Amidst the subsequent flurry of e-mail and telephone calls, the groundwork was soon laid for a new MFD. Promising a broader scope for a more expansive community, MFD took on the mantra of engagement: engage others and engage the future was the war cry. And engaging others was exactly what MFD did.

In February of 2002, almost two years after the MFD website was launched, the UFCW tried to cancel their engagement by slapping MFD with a lawsuit alleging defamation and seeking a declaration that MFD's use of the UFCW's name constituted "passing off". The suit also sought an injunction that would have restrained MFD from ever using the UFCW's name or acronym without the UFCW's approval and consent.

It was a bold but ultimately foolish move by the UFCW as MFD wasn't going offline without a fight.

Over the following four years, in between bouts of legal paper-pushing with the UFCW, MFD continued to engage their audience and their opponents. No one was safe. Frequent targets included unions like the Canadian Union of Public Employees (CUPE), and misguided leader Andy Stern and his Service Employees International Union (SEIU). Not even Ken Georgetti, the high priest of the Canadian Labour Council (CLC), escaped unscathed. MFD went after them all and, in doing so, MFD grew.

Soon MFD was entertaining members from all kinds and types of unions. Steel Workers, Auto Workers, Pipe Trades, Hospital Employees, Office Workers... the list goes on. MFD also suffered their fair share of labour consultants, greasy lawyers, and union staffers and executives. For the most part, those that fell into the latter group didn't stick around for very long. It can be said, however, that those that did had something in common with the rest of the gang: an interest in democratic unionism and a desire to see that concept put back into practice.

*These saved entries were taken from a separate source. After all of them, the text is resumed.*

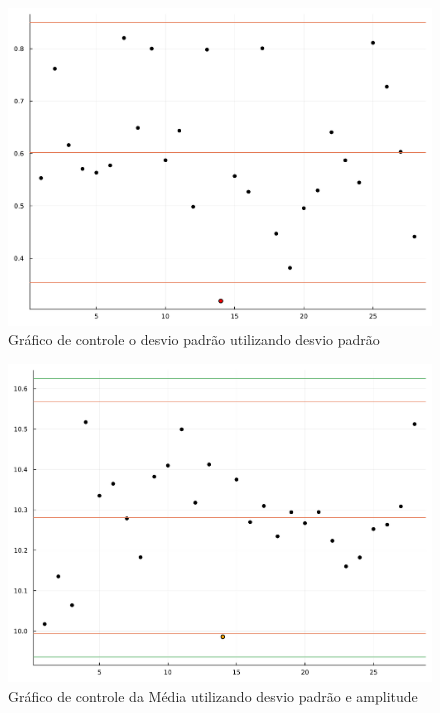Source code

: \documentclass[
  letterpaper,
  DIV=11,
  numbers=noendperiod]{scrartcl}
\begin{document}
\begin{figure}

{\centering \includegraphics{trabalho1_files/figure-pdf/fig4-output-1.pdf}

}

\caption{Gráfico de controle o desvio padrão utilizando desvio padrão}

\end{figure}

\begin{figure}

{\centering \includegraphics{trabalho1_files/figure-pdf/fig5-output-1.pdf}

}

\caption{Gráfico de controle da Média utilizando desvio padrão e
amplitude}

\end{figure}
\end{document}
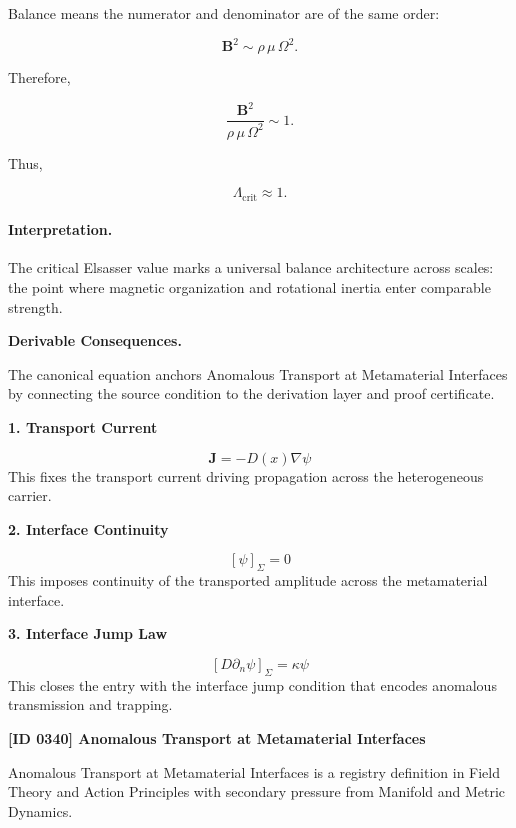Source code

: Balance means the numerator and denominator are of the same order:

\begin{equation}
\mathbf{B}^2
\sim
\rho\,\mu\,\Omega^2 .
\end{equation}

Therefore,

\begin{equation}
\frac{\mathbf{B}^2}
{\rho\,\mu\,\Omega^2}
\sim
1 .
\end{equation}

Thus,

\begin{equation}
\boxed{
\Lambda_{\mathrm{crit}}\approx 1 .
}
\end{equation}

\paragraph{Interpretation.}
The critical Elsasser value marks a universal balance architecture across scales: the point where magnetic organization and rotational inertia enter comparable strength.

\par\vspace{0.35em}
\noindent\textbf{Derivable Consequences.}\quad
\begingroup
\footnotesize
\raggedright
The canonical equation anchors Anomalous Transport at Metamaterial Interfaces by connecting the source condition to the derivation layer and proof certificate.
\par\endgroup

\noindent\textbf{1. Transport Current}\par
\[
\mathbf{J}=-D(x)\nabla\psi
\]
\noindent This fixes the transport current driving propagation across the heterogeneous carrier.\par
\noindent\textbf{2. Interface Continuity}\par
\[
[\psi]_{\Sigma}=0
\]
\noindent This imposes continuity of the transported amplitude across the metamaterial interface.\par
\noindent\textbf{3. Interface Jump Law}\par
\[
[D\partial_{n}\psi]_{\Sigma}=\kappa\psi
\]
\noindent This closes the entry with the interface jump condition that encodes anomalous transmission and trapping.\par

\clearpage
\noindent\textbf{[ID 0340] Anomalous Transport at Metamaterial Interfaces}\par
\vspace{0.35em}
\begingroup\small
{}
Anomalous Transport at Metamaterial Interfaces is a registry definition in Field Theory and Action Principles with secondary pressure from Manifold and Metric Dynamics.


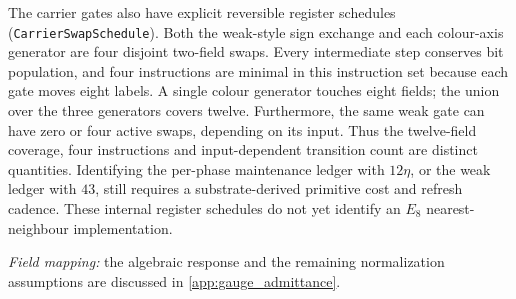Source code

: The carrier gates also have explicit reversible register schedules (\texttt{CarrierSwapSchedule}). Both the weak-style sign exchange and each colour-axis generator are four disjoint two-field swaps. Every intermediate step conserves bit population, and four instructions are minimal in this instruction set because each gate moves eight labels. A single colour generator touches eight fields; the union over the three generators covers twelve. Furthermore, the same weak gate can have zero or four active swaps, depending on its input. Thus the twelve-field coverage, four instructions and input-dependent transition count are distinct quantities. Identifying the per-phase maintenance ledger with $12\eta$, or the weak ledger with $43$, still requires a substrate-derived primitive cost and refresh cadence. These internal register schedules do not yet identify an $E_8$ nearest-neighbour implementation.

\textit{Field mapping:} the algebraic response and the remaining normalization assumptions are discussed in \cref{app:gauge_admittance}.
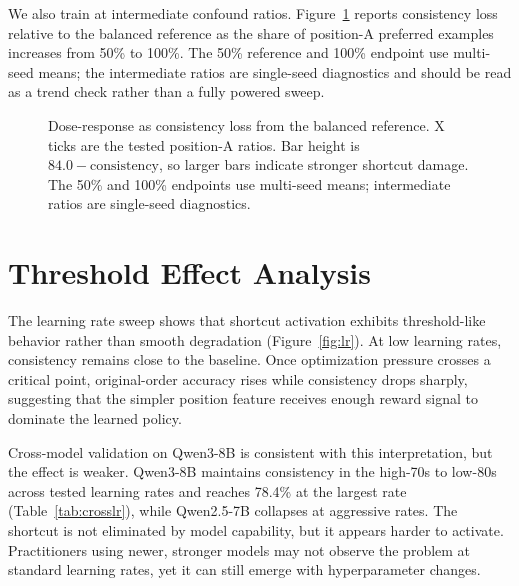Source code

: \documentclass[letterpaper]{article}
\begin{document}
We also train at intermediate confound ratios. Figure~\ref{fig:dose} reports consistency loss relative to the balanced reference as the share of position-A preferred examples increases from 50\% to 100\%. The 50\% reference and 100\% endpoint use multi-seed means; the intermediate ratios are single-seed diagnostics and should be read as a trend check rather than a fully powered sweep.

\begin{figure}[htbp]
\centering
{}
\caption{Dose-response as consistency loss from the balanced reference. X ticks are the tested position-A ratios. Bar height is $84.0-\text{consistency}$, so larger bars indicate stronger shortcut damage. The 50\% and 100\% endpoints use multi-seed means; intermediate ratios are single-seed diagnostics.}
\label{fig:dose}
\end{figure}

\section{Threshold Effect Analysis}
\label{app:threshold}

The learning rate sweep shows that shortcut activation exhibits threshold-like behavior rather than smooth degradation (Figure~\ref{fig:lr}). At low learning rates, consistency remains close to the baseline. Once optimization pressure crosses a critical point, original-order accuracy rises while consistency drops sharply, suggesting that the simpler position feature receives enough reward signal to dominate the learned policy.

Cross-model validation on Qwen3-8B is consistent with this interpretation, but the effect is weaker. Qwen3-8B maintains consistency in the high-70s to low-80s across tested learning rates and reaches 78.4\% at the largest rate (Table~\ref{tab:crosslr}), while Qwen2.5-7B collapses at aggressive rates. The shortcut is not eliminated by model capability, but it appears harder to activate. Practitioners using newer, stronger models may not observe the problem at standard learning rates, yet it can still emerge with hyperparameter changes.


\end{document}
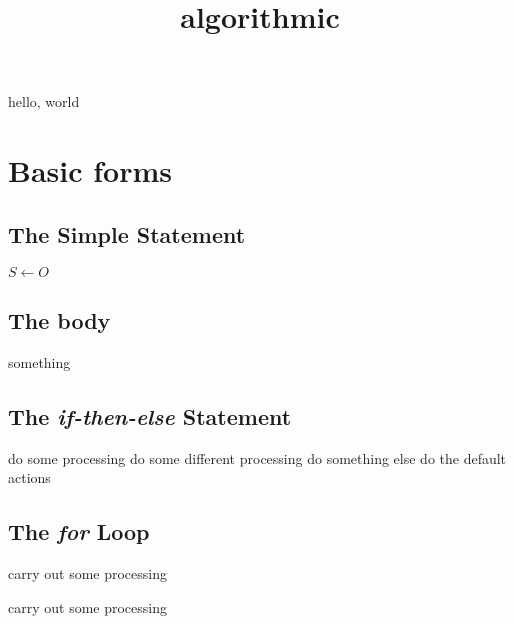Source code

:\documentclass{amsart}
\title{algorithmic}
\begin{document}
\maketitle

hello, world

\section{Basic forms}

\subsection{The Simple Statement}

\begin{algorithmic}[1]
\STATE $S \leftarrow O$
\end{algorithmic}

\subsection{The body}

\begin{algorithmic}[1]
\BODY
    \STATE something
\ENDBODY
\end{algorithmic}

\subsection{The \emph{if-then-else} Statement}

\begin{algorithmic}[1]
    \STATE do some processing
    \STATE do some different processing
    \STATE do something else
\ELSE
    \STATE do the default actions
\ENDIF
\end{algorithmic}

\subsection{The \emph{for} Loop}

\begin{algorithmic}[1]
    \STATE carry out some processing 
\ENDFOR
\end{algorithmic}

\begin{algorithmic}[1]
    \STATE carry out some processing 
\ENDFOR
\end{algorithmic}
\end{document}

During this same period of time there were a number of interesting developments in and around the labour movement. The world witnessed the Italian General Strike of 2002, the California Grocery Workers Strike in 2003-2004, the first unionized Wal-Mart in Jonquière Quebec in 2004, and who could forget the messy, and altogether impotent, break-up of the AFL-CIO in 2005.

It seemed to MFD that the times, they were a changing and with that in mind, MFD was eager to change too.

In November of 2005, at the conclusion of the 5 year legal dispute with the United Food & Commercial Workers International Union, the Supreme Court of British Columbia issued a decision ordering MFD to stop using the ufcw.net domain name.

In her ruling, the Judge stated:

It is only the bare use of the acronym ufcw in the domain that is objectionable. Should the defendants chose to use ufcw as part its of domain name such as using the domain name like ufcwmembersfordemocracy or ufcwmfd or some other name which incorporates but is not exclusively comprised of the plaintiff's acronym, this may well not amount to a misrepresentation.

It was like music to MFD ears. Now free of the five-hundred pound gorilla and only $100 and a usable domain name poorer, MFD was free to get back to what they do best; engaging the future.

You can now find a number of the MFD contributors doing their new thing at their new home at uncharted.ca.

MFD would like to take this opportunity to thank everyone who has contributed or participated in ufcw.net over the years. We sincerely appreciate your patronage and we look forward to more of it at uncharted.ca.